MATERIAL SHOWN –
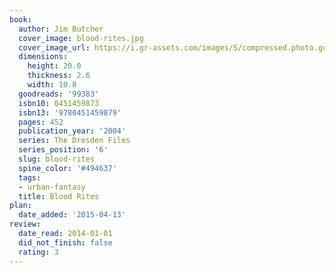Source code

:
 ```yaml
---
book:
  author: Jim Butcher
  cover_image: blood-rites.jpg
  cover_image_url: https://i.gr-assets.com/images/S/compressed.photo.goodreads.com/books/1345557965l/99383._SY160_.jpg
  dimensions:
    height: 20.0
    thickness: 2.6
    width: 10.8
  goodreads: '99383'
  isbn10: 0451459873
  isbn13: '9780451459879'
  pages: 452
  publication_year: '2004'
  series: The Dresden Files
  series_position: '6'
  slug: blood-rites
  spine_color: '#494637'
  tags:
  - urban-fantasy
  title: Blood Rites
plan:
  date_added: '2015-04-13'
review:
  date_read: 2014-01-01
  did_not_finish: false
  rating: 3
---
```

TASK STATEMENT – What is needed is a word-for-word restatement of the entries, minus any pictures.

WRITTEN SOLUTION –
Source code

:
 ```yaml
---
book:
  author: Jim Butcher
  cover_image: blood-rites.jpg
  cover_image_url: https://i.gr-assets.com/images/S/compressed.photo.goodreads.com/books/1345557965l/99383._SY160_.jpg
  dimensions:
    height: 20.0
    thickness: 2.6
    width: 10.8
  goodreads: '99383'
  isbn10: 0451459873
  isbn13: '9780451459879'
  pages: 452
  publication_year: '2004'
  series: The Dresden Files
  series_position: '6'
  slug: blood-rites
  spine_color: '#494637'
  tags:
  - urban-fantasy
  title: Blood Rites
plan:
  date_added: '2015-04-13'
review:
  date_read: 2014-01-01
  did_not_finish: false
  rating: 3
---
```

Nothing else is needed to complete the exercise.